I interviewed Mr. Nemtsov often. Many Moscow correspondents did. He held court in the chambers of one of Stalin’s iconic Seven Sisters skyscrapers, armed with stashes of documents and memories.

There was something elfin in his face — bright snapping eyes and a plump-lipped, gaptoothed grin. He was articulate and almost unbelievably knowledgeable, and his conversation was more monologue than small talk.

At the time, Russia was getting ready to host the Olympics in Mr. Nemtsov’s hometown, Sochi. He had announced his candidacy for mayor, unable to resist the chance to simultaneously boost his own profile and yank Mr. Putin’s chain. His competition included a porn star, a ballerina and possibly even Mr. Lugovoi, the maybe assassin who was considering running. I decided to write a quick feature about the many would-be mayors of the Sochi Olympics.

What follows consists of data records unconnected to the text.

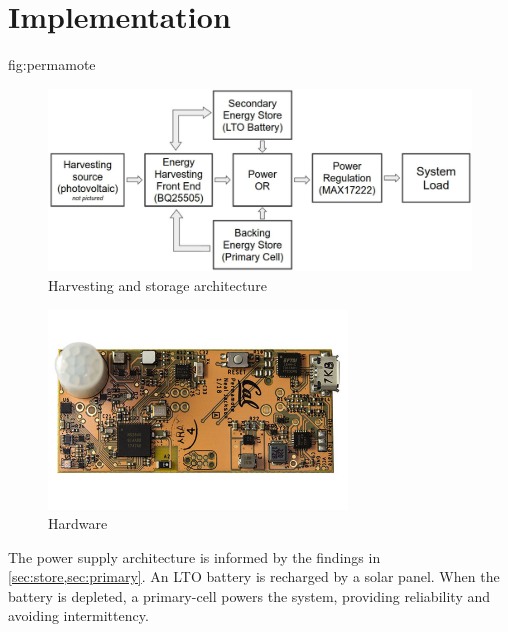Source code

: \section{\name Implementation}
\label{sec:impl:permamote}



\begin{definefigure}{fig:permamote}
    \centering
    \begin{subfigure}{0.7\columnwidth}
        \centering
        \includegraphics[width=\textwidth]{figs/capacity/arch}
        \caption{Harvesting and storage architecture}
    \end{subfigure}
    \begin{subfigure}{0.29\columnwidth}
        \centering
        \includegraphics[width=\textwidth,angle=90]{figs/capacity/permamote}
        \caption{Hardware}
    \end{subfigure}
    \caption{\normalfont The \name power supply architecture is informed by the
    findings in \cref{sec:store,sec:primary}. An
    LTO battery is recharged by a solar panel. When the battery is depleted,
    a primary-cell powers the system, providing reliability and avoiding
    intermittency.
    }
\end{definefigure}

A year had passed since my interview with Mr. Lugovoi, but I was still in his good graces, and we met for another interview. He wore a pale pink oxford so exquisite, it made me think of that scene when Daisy weeps over Gatsby’s shirts. Once again, he held forth on politics: The evils of the United States and Britain, which he collectively called “the Anglo-Saxon empire.” The irrelevance and hypocrisy of Britain. “They pillaged their colonies and then went back to their own tiny island and said, ‘Now we’ll be a democracy,’” he said. Then he told a rambling and antisemitic anecdote.

“We call it some kind of Jewish basketball,” he crowed at the end of an incomprehensible story about a Jew selling an elephant to another Jew.

I stared at him.

“People here understand it,” he shrugged.

I asked him about potentially running against Mr. Nemtsov.

“Such people have no place in Russia,” he said, his voice placid.

“When they say they want the best for the Russian people, as a man, I want to kick them in the head. I despise them. I despise them as miserable creatures.”

Mr. Nemtsov was campaigning in Sochi, so I called him on the phone. He said local television channels had refused to cover him. Police broke up a campaign meeting at a local theater. I asked what he thought of the prospect of Mr. Lugovoi, the accused poisoner, running for mayor.

“He’s a K.G.B. guy, so I’m sure the decision had to come from the Kremlin,” Mr. Nemtsov snapped. “They just come up with this clown, this murderer. It’s a disaster for Russia.”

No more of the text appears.